Non-local variables are always accessed indirectly though an implicit
#%globals or #%modvars variable that
resides on the value stack (which otherwise contains local
variables). Variable accesses are further wrapped with
#%checked when the compiler cannot prove that the
variable will be defined before the access.
Uses of core primitives are shown without a leading _, and
they are never wrapped with #%checked.
Local-variable access may be wrapped with
#%sfs-clear, which indicates that the variable-stack
location holding the variable will be cleared to prevent the
variable’s value from being retained by the garbage collector.
Mutable variables are converted to explicitly boxed values using
#%box, #%unbox, and
#%set-boxes! (which works on multiple boxes at once).
A set!-rec-values operation constructs
mutually-recursive closures and simultaneously updates the
corresponding variable-stack locations that bind the closures. A
set!, set!-values, or
set!-rec-values form is always used on a local
variable before it is captured by a closure; that ordering reflects
how closures capture values in variable-stack locations, as opposed
to stack locations.
In a lambda form, if the procedure produced by the
lambda has a name (accessible via object-name)
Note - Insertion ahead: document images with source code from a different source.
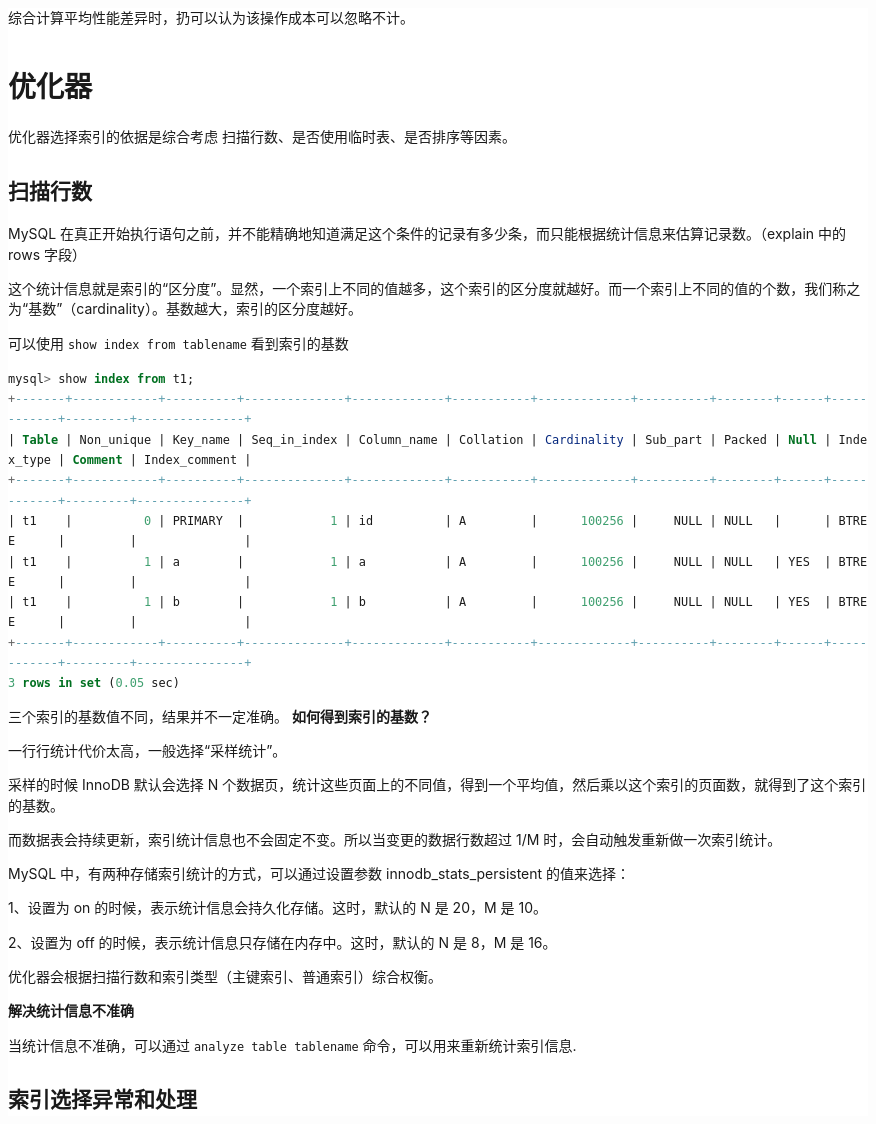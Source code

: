 综合计算平均性能差异时，扔可以认为该操作成本可以忽略不计。

# 优化器

优化器选择索引的依据是综合考虑 扫描行数、是否使用临时表、是否排序等因素。

## 扫描行数

MySQL 在真正开始执行语句之前，并不能精确地知道满足这个条件的记录有多少条，而只能根据统计信息来估算记录数。（explain 中的 rows 字段）

这个统计信息就是索引的“区分度”。显然，一个索引上不同的值越多，这个索引的区分度就越好。而一个索引上不同的值的个数，我们称之为“基数”（cardinality）。基数越大，索引的区分度越好。

可以使用 `show index from tablename` 看到索引的基数

```sql
mysql> show index from t1;
+-------+------------+----------+--------------+-------------+-----------+-------------+----------+--------+------+------------+---------+---------------+
| Table | Non_unique | Key_name | Seq_in_index | Column_name | Collation | Cardinality | Sub_part | Packed | Null | Index_type | Comment | Index_comment |
+-------+------------+----------+--------------+-------------+-----------+-------------+----------+--------+------+------------+---------+---------------+
| t1    |          0 | PRIMARY  |            1 | id          | A         |      100256 |     NULL | NULL   |      | BTREE      |         |               |
| t1    |          1 | a        |            1 | a           | A         |      100256 |     NULL | NULL   | YES  | BTREE      |         |               |
| t1    |          1 | b        |            1 | b           | A         |      100256 |     NULL | NULL   | YES  | BTREE      |         |               |
+-------+------------+----------+--------------+-------------+-----------+-------------+----------+--------+------+------------+---------+---------------+
3 rows in set (0.05 sec)
```
三个索引的基数值不同，结果并不一定准确。
**如何得到索引的基数？**

一行行统计代价太高，一般选择“采样统计”。

采样的时候 InnoDB 默认会选择 N 个数据页，统计这些页面上的不同值，得到一个平均值，然后乘以这个索引的页面数，就得到了这个索引的基数。

而数据表会持续更新，索引统计信息也不会固定不变。所以当变更的数据行数超过 1/M 时，会自动触发重新做一次索引统计。

MySQL 中，有两种存储索引统计的方式，可以通过设置参数 innodb_stats_persistent 的值来选择：

1、设置为 on 的时候，表示统计信息会持久化存储。这时，默认的 N 是 20，M 是 10。

2、设置为 off 的时候，表示统计信息只存储在内存中。这时，默认的 N 是 8，M 是 16。

优化器会根据扫描行数和索引类型（主键索引、普通索引）综合权衡。


**解决统计信息不准确**

当统计信息不准确，可以通过  `analyze table tablename`  命令，可以用来重新统计索引信息.

## 索引选择异常和处理

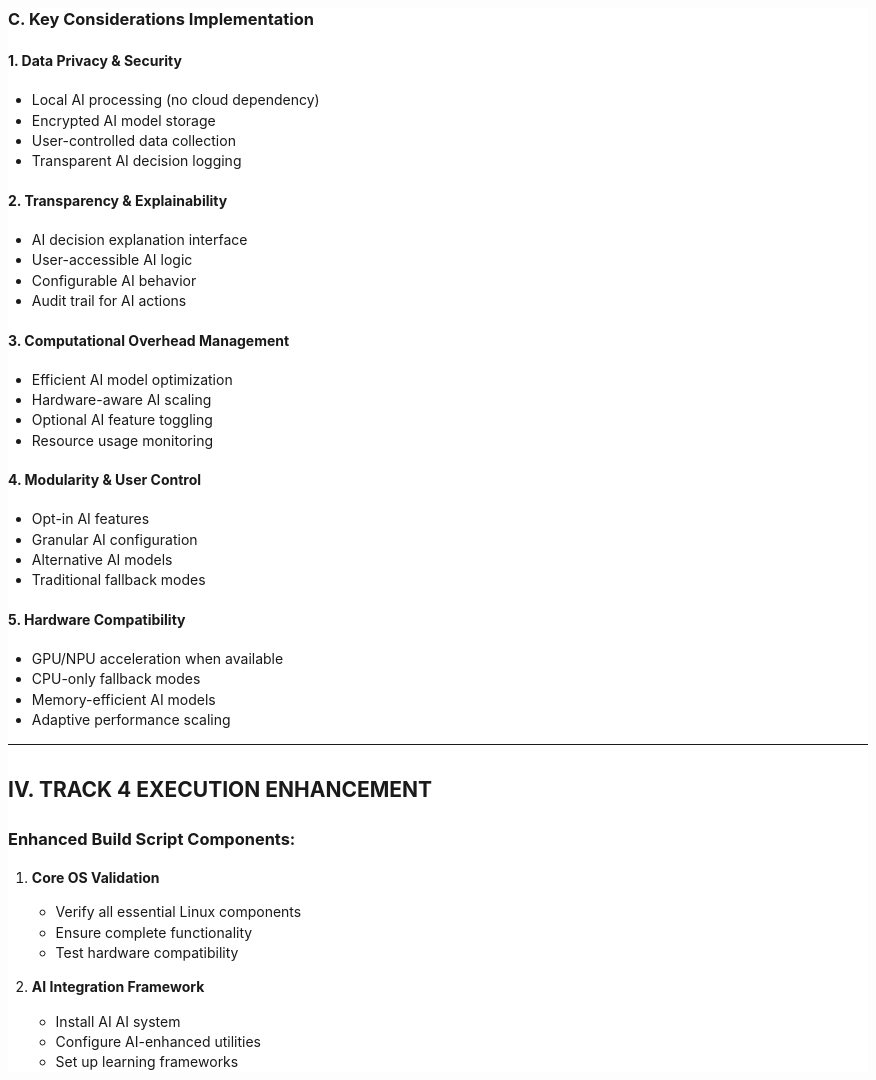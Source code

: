 ### **C. Key Considerations Implementation**

#### **1. Data Privacy & Security**

- Local AI processing (no cloud dependency)
- Encrypted AI model storage
- User-controlled data collection
- Transparent AI decision logging

#### **2. Transparency & Explainability**

- AI decision explanation interface
- User-accessible AI logic
- Configurable AI behavior
- Audit trail for AI actions

#### **3. Computational Overhead Management**

- Efficient AI model optimization
- Hardware-aware AI scaling
- Optional AI feature toggling
- Resource usage monitoring

#### **4. Modularity & User Control**

- Opt-in AI features
- Granular AI configuration
- Alternative AI models
- Traditional fallback modes

#### **5. Hardware Compatibility**

- GPU/NPU acceleration when available
- CPU-only fallback modes
- Memory-efficient AI models
- Adaptive performance scaling

---

## IV. TRACK 4 EXECUTION ENHANCEMENT

### **Enhanced Build Script Components:**

1. **Core OS Validation**

   - Verify all essential Linux components
   - Ensure complete functionality
   - Test hardware compatibility

2. **AI Integration Framework**

   - Install AI AI system
   - Configure AI-enhanced utilities
   - Set up learning frameworks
and/or source-location information, then it is shown as a quoted
constant at the start of the procedure’s body. Afterward, if the
lambda form captures any bindings from its context, those
bindings are also shown in a quoted constant. Neither constant
corresponds to a computation when the closure is called, though the
list of captured bindings corresponds to a closure allocation when
the lambda form itself is evaluated.
A lambda form that closes over no bindings is wrapped with
#%closed plus an identifier that is bound to the
closure. The binding’s scope covers the entire decompiled output, and
it may be referenced directly in other parts of the program; the
binding corresponds to a constant closure value that is shared, and
it may even contain cyclic references to itself or other constant
closures.
Some applications of core primitives are annotated with
#%in, which indicates that the JIT compiler will
inline the operation. (Inlining information is not part of the
bytecode, but is instead based on an enumeration of primitives that
the JIT is known to handle specially.)
A form (#%apply-values proc expr) is equivalent to
(call-with-values (lambda () expr) proc), but the run-time
system avoids allocating a closure for expr.
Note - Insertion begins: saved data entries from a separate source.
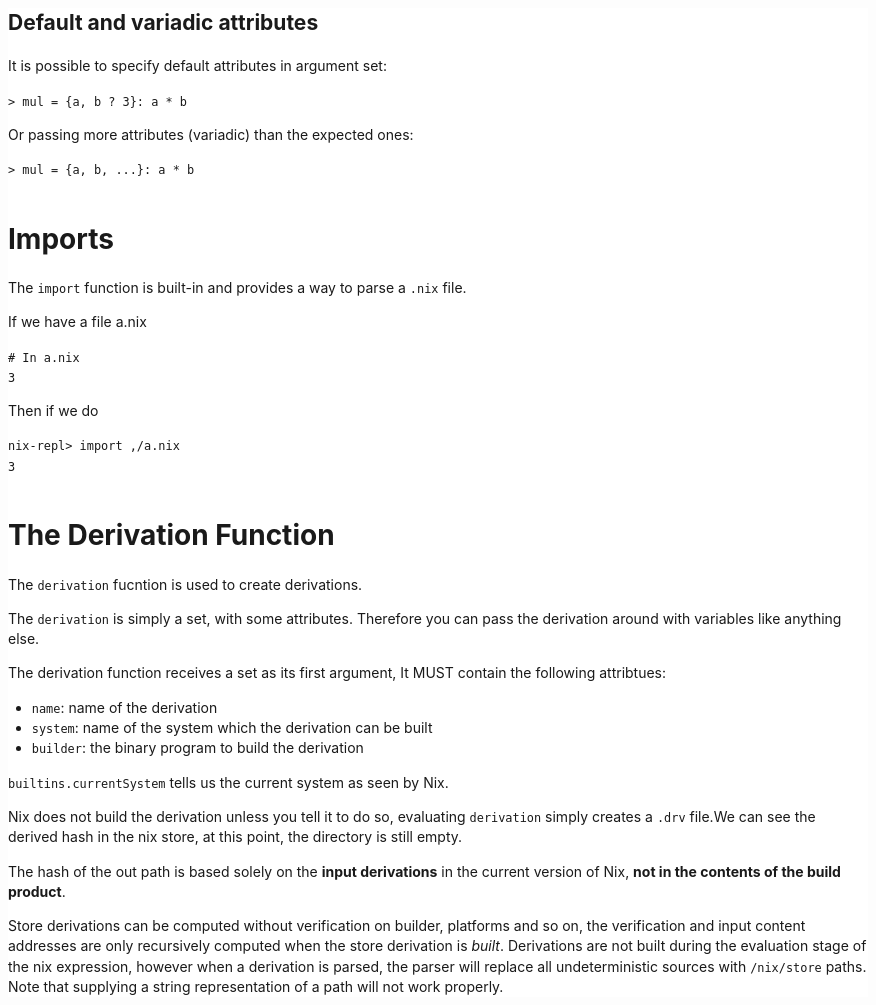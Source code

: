 ## Default and variadic attributes
It is possible to specify default attributes in argument set:

```
> mul = {a, b ? 3}: a * b
```

Or passing more attributes (variadic) than the expected ones:

```
> mul = {a, b, ...}: a * b
```

# Imports

The `import` function is built-in and provides a way to parse a `.nix` file.

If we have a file a.nix
```
# In a.nix
3
```

Then if we do
```
nix-repl> import ,/a.nix
3
```

# The Derivation Function
The `derivation` fucntion is used to create derivations.

The `derivation` is simply a set, with some attributes. Therefore you can pass the derivation around with variables like anything else.

The derivation function receives a set as its first argument, It MUST contain the following attribtues:

- `name`: name of the derivation
- `system`: name of the system which the derivation can be built
- `builder`: the binary program to build the derivation

`builtins.currentSystem` tells us the current system as seen by Nix.

Nix does not build the derivation unless you tell it to do so, evaluating `derivation` simply creates a `.drv` file.We can see the derived hash in the nix store, at this point, the directory is still empty.

The hash of the out path is based solely on the **input derivations** in the current version of Nix, **not in the contents of the build product**.

Store derivations can be computed without verification on builder, platforms and so on, the verification and input content addresses are only recursively computed when the store derivation is *built*. Derivations are not built during the evaluation stage of the nix expression, however when a derivation is parsed, the parser will replace all undeterministic sources with `/nix/store` paths. Note that supplying a string representation of a path will not work properly.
A #%decode-syntax form corresponds to a syntax
object. Future improvements to the decompiler will convert such
syntax objects to a readable form.
7.1 Scheme API for Decompiling
Consumes the result of parsing bytecode and returns an S-expression
(as described above) that represents the compiled code.
7.2 Scheme API for Parsing Bytecode
Parses a port (typically the result of opening a ".zo" file)
containing byte. The parsed bytecode is returned in a
compilation-top structure.
Beware that the structure types used to represent the bytecode are
subject to frequent changes across PLT Scheme versons.
7.2.1 Prefix
Wraps compiled code. The max-let-depth field indicates the
maximum stack depth that code creates (not counting the
prefix array). The prefix field describes top-level
variables, module-level variables, and quoted syntax-objects accessed
by code. The code field contains executable code; it
is normally a form, but a literal value is represented as
itself.
Represents a “prefix” that is pushed onto the stack to initiate
evaluation. The prefix is an array, where buckets holding the values
for toplevels are first, then a bucket for another array if
stxs is non-empty, then num-lifts extra buckets for
lifted local procedures.
In toplevels, each element is one of the following:
a #f, which indicates a dummy variable that is used to
access the enclosing module/namespace at run time;
a symbol, which is a reference to a variable defined in the
enclosing module;
a global-bucket, which is a top-level variable
(appears only outside of modules); or
a module-variable, which indicates a variable imported
from another module.
The variable buckets and syntax objects that are recorded in a prefix
are accessed by toplevel and topsyntax expression
forms.
Represents a top-level variable, and used only in a prefix.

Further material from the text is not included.